Apple vs FBI: Lavabit warns FBI’s “extraordinary” action may drive US businesses offshore

Another amicus brief has been filed in support of Apple in its legal battle with the FBI over the measures it is being ordered, by a court writ, to take to help the agency break into a locked iPhone used by one of the San Bernardino terrorists. Apple is keeping an update list of amicus briefs and letters of support filed with the court here.

This time the amicus brief has been submitted by Lavabit, a technology company that previously judged it necessary to shutter its own service after receiving similarly “extraordinary” government demands for assistance to access user data, in the wake of the 2013 disclosures by NSA whistleblower Edward Snowden.

The former encrypted email service had apparently been used by Snowden for private email communications but shut down its services in August 2013 to avoid being forced to compromise user data, with founder Ladar Levison saying at the time: “I would _strongly_ recommend against anyone trusting their private data to a company with physical ties to the United States.”

In its amicus brief in support of Apple, published on Friday, the company details the “extraordinary assistance” it was compelled to provide by the government back in 2013 — noting that the FBI sought its private encryption key, which would have enabled the agency to perform man in the middle attacks as a method for obtaining user data.

“… the FBI sought the private encryption key used by Lavabit to protect the Secure Socket Layer (“SSL”) and Transport Layer Security (“TLS”) connections to their servers. With the SSL/TLS private key in hand, the FBI would be able to impersonate Lavabit on the Internet. This would allow them to intercept, decrypt, inspect, and modify (either with intent, or by accident) all of the connections between Lavabit and the outside world,” Lavabit writes.

“In the same vein, the government now seeks extraordinary assistance from Apple,” Lavabit asserts, joining the chorus of voices arguing that the FBI’s demand “far exceeds the scope of the All Writs Act and violates the rights guaranteed to Apple under the United States Constitution”.

“The government’s extraordinary request eviscerates the purpose of the All Writs Act, and unnecessarily compromises the proprietary intellectual property of a private company that has not been implicated, in any way, with the crime under investigation,” Lavabit adds.

If Congress had intended that private entities and individuals be forced to provide such extraordinary assistance to government investigations, Congress would have passed a law to that extent.

“Congress does not hide elephants in mouseholes… If Congress had intended that private entities and individuals be forced to provide such extraordinary assistance to government investigations, Congress would have passed a law to that extent.”
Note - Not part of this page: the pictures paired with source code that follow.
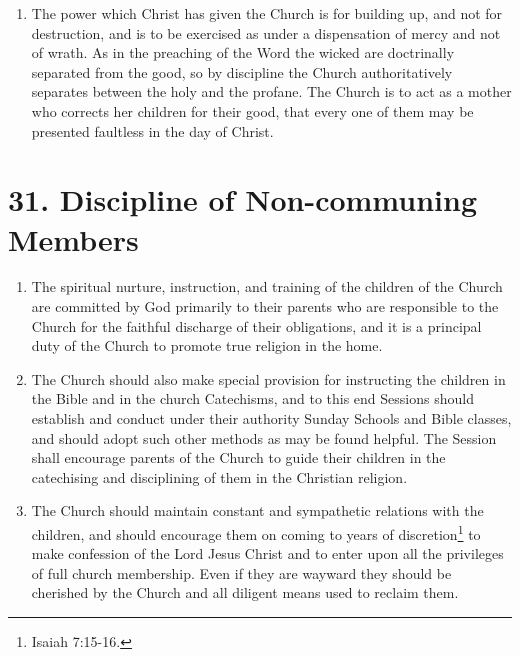 \documentclass[
]{book}
\providecommand{\tightlist}{%
  \setlength{\itemsep}{0pt}\setlength{\parskip}{0pt}}
\begin{document}
\begin{enumerate}
\def\labelenumi{\arabic{enumi}.}
\setcounter{enumi}{3}
\tightlist
\item
  \protect\hypertarget{30.4}{\href{}{}}The power which Christ has given the Church is for building up, and not for destruction, and is to be exercised as under a dispensation of mercy and not of wrath. As in the preaching of the Word the wicked are doctrinally separated from the good, so by discipline the Church authoritatively separates between the holy and the profane. The Church is to act as a mother who corrects her children for their good, that every one of them may be presented faultless in the day of Christ.
\end{enumerate}

\hypertarget{discipline-of-non-communing-members}{%
\section*{31. Discipline of Non-communing Members}\label{discipline-of-non-communing-members}}

\protect\hypertarget{chapter-slug-31-discipline-of-non-communing-members}{\href{}{}}

\begin{enumerate}
\def\labelenumi{\arabic{enumi}.}
\tightlist
\item
  \protect\hypertarget{31}{\href{}{}}The spiritual nurture, instruction, and training of the children of the Church are committed by God primarily to their parents who are responsible to the Church for the faithful discharge of their obligations, and it is a principal duty of the Church to promote true religion in the home.
\item
  The Church should also make special provision for instructing the children in the Bible and in the church Catechisms, and to this end Sessions should establish and conduct under their authority Sunday Schools and Bible classes, and should adopt such other methods as may be found helpful. The Session shall encourage parents of the Church to guide their children in the catechising and disciplining of them in the Christian religion.
\item
  The Church should maintain constant and sympathetic relations with the children, and should encourage them on coming to years of discretion\footnote{Isaiah 7:15-16.} to make confession of the Lord Jesus Christ and to enter upon all the privileges of full church membership. Even if they are wayward they should be cherished by the Church and all diligent means used to reclaim them.
\end{enumerate}
\end{document}
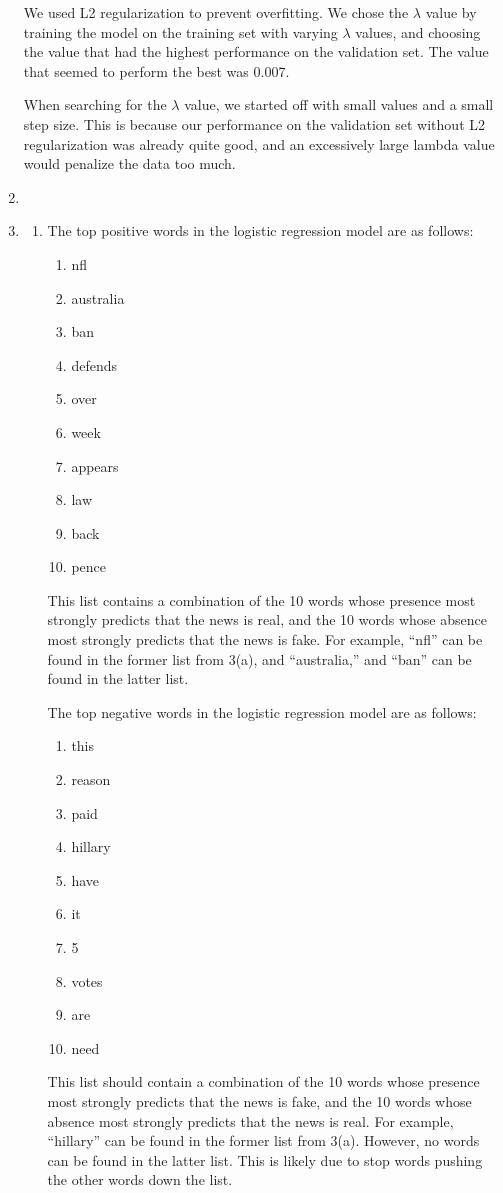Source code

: \documentclass[10pt,letterpaper]{article}
\begin{document}
\begin{enumerate}
	We used L2 regularization to prevent overfitting.
	We chose the $\lambda$ value by training the model on the training set with varying $\lambda$ values, and choosing the value that had the highest performance on the validation set.
	The value that seemed to perform the best was 0.007.

	When searching for the $\lambda$ value, we started off with small values and a small step size.
	This is because our performance on the validation set without L2 regularization was already quite good, and an excessively large lambda value would penalize the data too much.

	\item %
	\item %
	\begin{enumerate}
		\item %
		The top positive words in the logistic regression model are as follows:
		\begin{enumerate}
			\item nfl
			\item australia
			\item ban
			\item defends
			\item over
			\item week
			\item appears
			\item law
			\item back
			\item pence
		\end{enumerate}
		This list contains a combination of the 10 words whose presence most strongly predicts that the news is real, and the 10 words whose absence most strongly predicts that the news is fake.
		For example, ``nfl'' can be found in the former list from 3(a), and ``australia,'' and ``ban'' can be found in the latter list.

		The top negative words in the logistic regression model are as follows:
		\begin{enumerate}
			\item this
			\item reason
			\item paid
			\item hillary
			\item have
			\item it
			\item 5
			\item votes
			\item are
			\item need
		\end{enumerate}
		This list should contain a combination of the 10 words whose presence most strongly predicts that the news is fake, and the 10 words whose absence most strongly predicts that the news is real.
		For example, ``hillary'' can be found in the former list from 3(a).
		However, no words can be found in the latter list.
		This is likely due to stop words pushing the other words down the list.


\end{enumerate}
\end{enumerate}
\end{document}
(To be clear, Lavabit’s implication is that the type of assistance being sought by the FBI in the San Bernardino iPhone case is similarly extraordinary to the earlier FBI action in its case, even though the route the agency is seeking to take now against Apple is different, given it is not asking Apple to hand over its private encryption key but rather to create a security-weakened version of its OS on demand. But then Apple’s higher profile vs Lavabit makes it rather harder for the FBI to out-and-out ask for encryption keys in this case.)

Lavabit goes on to warn the government’s action risks damaging Apple’s trusted brand and reputation, as well as the reputations of third party companies providing secure services via the iOS platform. And if the Apple brand becomes mistrusted by its users as a result of government action, Lavabit makes the point that that could have a wider impact on iOS’ users security — since users may no longer trust routine security updates sent by Apple.

“Automatic updates are often critical to iOS security because they fix new vulnerabilities,” it notes. “Because consumers trust Apple, many iPhone owners have these automatic updates turned on. If the government is successful, however, many consumers may not be as trustful of these updates because of a fear (actual or imagined) that the updates will contain malware to provide a backdoor into the data on their iPhones. The result is that fewer people will automatically accept the automatic updates and the overall security of iPhones across the country will suffer.”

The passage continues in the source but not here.